Guess that's it ;) Funny side story: I launched my weekend project receiveee.com last week and failed big when moving to production. During developing I ran the app under admin, but I ofc didn't when moving to production. BUT, my app includes a smtp server which couldn't run on port 25 without admin rights. No error appeared, but not a single mail arrived. Even took me 10 minutes to find the problem :D

1 comments

Thanks for the input! I've been debating the merits of minifying HTML, CSS, and JS. I learned about all three of those extensively by exploring others' code. Minifying breaks that. How do you address that issue?
Breaking the readability is the trade-off you have to make, though I think it's worth it for production code, it really brings the file sizes down and if you concatenate all your javascripts in to a single file you can really cut down on requests too.

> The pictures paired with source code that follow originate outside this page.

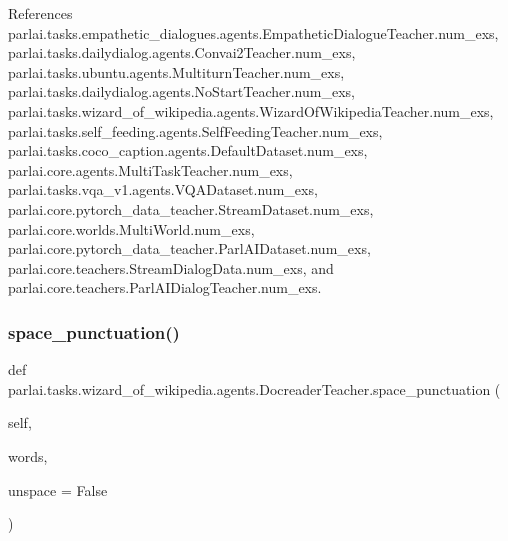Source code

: References parlai.\+tasks.\+empathetic\+\_\+dialogues.\+agents.\+Empathetic\+Dialogue\+Teacher.\+num\+\_\+exs, parlai.\+tasks.\+dailydialog.\+agents.\+Convai2\+Teacher.\+num\+\_\+exs, parlai.\+tasks.\+ubuntu.\+agents.\+Multiturn\+Teacher.\+num\+\_\+exs, parlai.\+tasks.\+dailydialog.\+agents.\+No\+Start\+Teacher.\+num\+\_\+exs, parlai.\+tasks.\+wizard\+\_\+of\+\_\+wikipedia.\+agents.\+Wizard\+Of\+Wikipedia\+Teacher.\+num\+\_\+exs, parlai.\+tasks.\+self\+\_\+feeding.\+agents.\+Self\+Feeding\+Teacher.\+num\+\_\+exs, parlai.\+tasks.\+coco\+\_\+caption.\+agents.\+Default\+Dataset.\+num\+\_\+exs, parlai.\+core.\+agents.\+Multi\+Task\+Teacher.\+num\+\_\+exs, parlai.\+tasks.\+vqa\+\_\+v1.\+agents.\+V\+Q\+A\+Dataset.\+num\+\_\+exs, parlai.\+core.\+pytorch\+\_\+data\+\_\+teacher.\+Stream\+Dataset.\+num\+\_\+exs, parlai.\+core.\+worlds.\+Multi\+World.\+num\+\_\+exs, parlai.\+core.\+pytorch\+\_\+data\+\_\+teacher.\+Parl\+A\+I\+Dataset.\+num\+\_\+exs, parlai.\+core.\+teachers.\+Stream\+Dialog\+Data.\+num\+\_\+exs, and parlai.\+core.\+teachers.\+Parl\+A\+I\+Dialog\+Teacher.\+num\+\_\+exs.

\mbox{\label{classparlai_1_1tasks_1_1wizard__of__wikipedia_1_1agents_1_1DocreaderTeacher_a42fbde07e6112b1b284ef8e89283a948}} 
\subsubsection{\texorpdfstring{space\+\_\+punctuation()}{space\_punctuation()}}
{\footnotesize\ttfamily def parlai.\+tasks.\+wizard\+\_\+of\+\_\+wikipedia.\+agents.\+Docreader\+Teacher.\+space\+\_\+punctuation (\begin{DoxyParamCaption}\item[{}]{self,  }\item[{}]{words,  }\item[{}]{unspace = {\ttfamily False} }\end{DoxyParamCaption})}



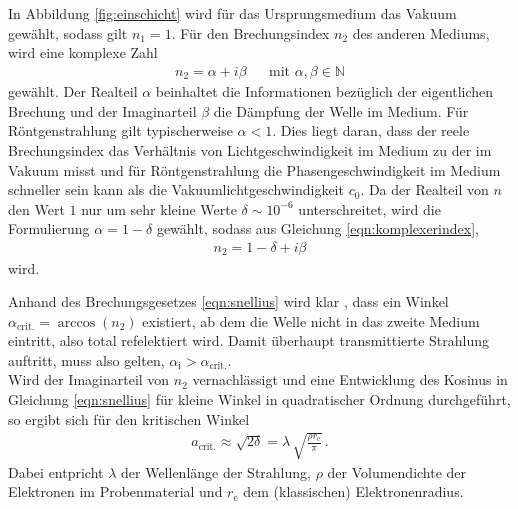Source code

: In Abbildung \ref{fig:einschicht} wird für das Ursprungsmedium das Vakuum gewählt,
sodass gilt $n_{1} = 1$. Für den Brechungsindex $n_{2}$ des anderen Mediums,
wird eine komplexe Zahl
\begin{align}
  n_{2} = \alpha + i \beta& &\text{mit } \alpha, \beta \in \mathbb{N}
  \label{eqn:komplexerindex}
\end{align}
gewählt. Der Realteil $\alpha$ beinhaltet die Informationen bezüglich der
eigentlichen Brechung und der Imaginarteil $\beta$
die Dämpfung der Welle im Medium. Für Röntgenstrahlung gilt typischerweise
$\alpha < 1$. Dies liegt daran, dass der reele Brechungsindex das Verhältnis
von Lichtgeschwindigkeit im Medium zu der im Vakuum misst und für
Röntgenstrahlung die Phasengeschwindigkeit im Medium schneller
sein kann als die Vakuumlichtgeschwindigkeit $c_{0}$.
Da der Realteil von $n$ den Wert $1$ nur um sehr kleine Werte
$\delta \sim 10^{-6}$ unterschreitet, wird die Formulierung
$\alpha = 1 - \delta$ gewählt,
sodass aus Gleichung \eqref{eqn:komplexerindex},
\begin{align}
  n_{2} = 1 - \delta + i \beta
  \label{eqn:komplexerindexdelta}
\end{align}
wird.

Anhand des Brechungsgesetzes \eqref{eqn:snellius} wird klar , dass ein Winkel
$\alpha_\text{{crit.}} = \arccos\left( n_{2} \right)$ existiert,
ab dem die Welle nicht in das zweite Medium eintritt,
also total refelektiert wird.
Damit überhaupt transmittierte Strahlung auftritt, muss also gelten,
$\alpha_{\text{i}} > \alpha_{\text{crit.}}$.\\
Wird der Imaginarteil von $n_{2}$ vernachlässigt und eine Entwicklung
des Kosinus in Gleichung \eqref{eqn:snellius} für kleine Winkel in
quadratischer Ordnung durchgeführt, so ergibt sich für den kritischen Winkel
\begin{align}
  a_{\text{crit.}} \approx \sqrt{2 \delta} = \lambda \,
  \sqrt{\frac{ \rho r_{\text{e}} }{ \pi }} \, .
\end{align}
Dabei entpricht $\lambda$ der Wellenlänge der Strahlung, $\rho$ der
Volumendichte der Elektronen im Probenmaterial und $r_{\text{e}}$ dem
(klassischen) Elektronenradius.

If you use Google chrome you can click the '{}' icon inside the developer tools to 'pretty print' the javascript which helps a little!

There's also JavaScript Source Maps which you might want to look in to: http://www.html5rocks.com/en/tutorials/developertools/source...

You only minify the deployed CSS and JS, so in development, it's still perfectly readable. You shouldn't really need to read production js, usually, and when you do (for debugging issues that only happen in prod), the little brackets in Chrome that my sibling pointed out will be enough.